● **Work order**
Look through the lines below and extract any with the word "COHORTS".
─── Input material
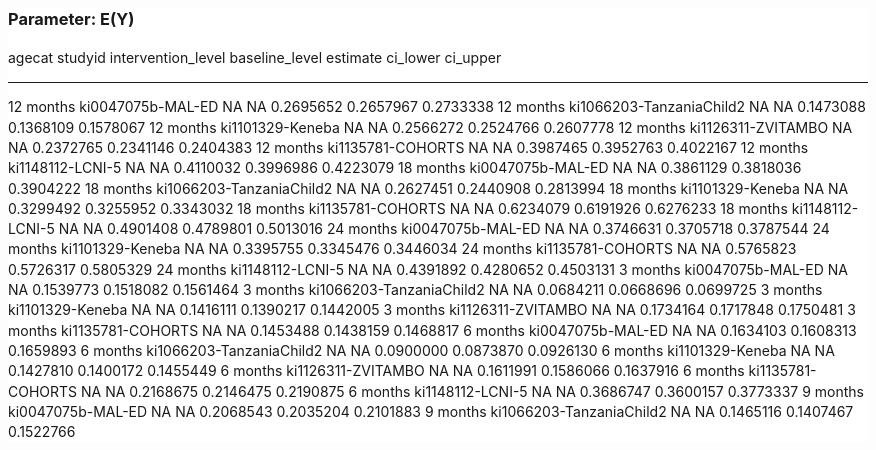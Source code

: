 
### Parameter: E(Y)


agecat      studyid                    intervention_level   baseline_level     estimate    ci_lower    ci_upper
----------  -------------------------  -------------------  ---------------  ----------  ----------  ----------
12 months   ki0047075b-MAL-ED          NA                   NA                0.2695652   0.2657967   0.2733338
12 months   ki1066203-TanzaniaChild2   NA                   NA                0.1473088   0.1368109   0.1578067
12 months   ki1101329-Keneba           NA                   NA                0.2566272   0.2524766   0.2607778
12 months   ki1126311-ZVITAMBO         NA                   NA                0.2372765   0.2341146   0.2404383
12 months   ki1135781-COHORTS          NA                   NA                0.3987465   0.3952763   0.4022167
12 months   ki1148112-LCNI-5           NA                   NA                0.4110032   0.3996986   0.4223079
18 months   ki0047075b-MAL-ED          NA                   NA                0.3861129   0.3818036   0.3904222
18 months   ki1066203-TanzaniaChild2   NA                   NA                0.2627451   0.2440908   0.2813994
18 months   ki1101329-Keneba           NA                   NA                0.3299492   0.3255952   0.3343032
18 months   ki1135781-COHORTS          NA                   NA                0.6234079   0.6191926   0.6276233
18 months   ki1148112-LCNI-5           NA                   NA                0.4901408   0.4789801   0.5013016
24 months   ki0047075b-MAL-ED          NA                   NA                0.3746631   0.3705718   0.3787544
24 months   ki1101329-Keneba           NA                   NA                0.3395755   0.3345476   0.3446034
24 months   ki1135781-COHORTS          NA                   NA                0.5765823   0.5726317   0.5805329
24 months   ki1148112-LCNI-5           NA                   NA                0.4391892   0.4280652   0.4503131
3 months    ki0047075b-MAL-ED          NA                   NA                0.1539773   0.1518082   0.1561464
3 months    ki1066203-TanzaniaChild2   NA                   NA                0.0684211   0.0668696   0.0699725
3 months    ki1101329-Keneba           NA                   NA                0.1416111   0.1390217   0.1442005
3 months    ki1126311-ZVITAMBO         NA                   NA                0.1734164   0.1717848   0.1750481
3 months    ki1135781-COHORTS          NA                   NA                0.1453488   0.1438159   0.1468817
6 months    ki0047075b-MAL-ED          NA                   NA                0.1634103   0.1608313   0.1659893
6 months    ki1066203-TanzaniaChild2   NA                   NA                0.0900000   0.0873870   0.0926130
6 months    ki1101329-Keneba           NA                   NA                0.1427810   0.1400172   0.1455449
6 months    ki1126311-ZVITAMBO         NA                   NA                0.1611991   0.1586066   0.1637916
6 months    ki1135781-COHORTS          NA                   NA                0.2168675   0.2146475   0.2190875
6 months    ki1148112-LCNI-5           NA                   NA                0.3686747   0.3600157   0.3773337
9 months    ki0047075b-MAL-ED          NA                   NA                0.2068543   0.2035204   0.2101883
9 months    ki1066203-TanzaniaChild2   NA                   NA                0.1465116   0.1407467   0.1522766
──────
● **Task output**
12 months   ki1135781-COHORTS          NA                   NA                0.3987465   0.3952763   0.4022167
18 months   ki1135781-COHORTS          NA                   NA                0.6234079   0.6191926   0.6276233
24 months   ki1135781-COHORTS          NA                   NA                0.5765823   0.5726317   0.5805329
3 months    ki1135781-COHORTS          NA                   NA                0.1453488   0.1438159   0.1468817
6 months    ki1135781-COHORTS          NA                   NA                0.2168675   0.2146475   0.2190875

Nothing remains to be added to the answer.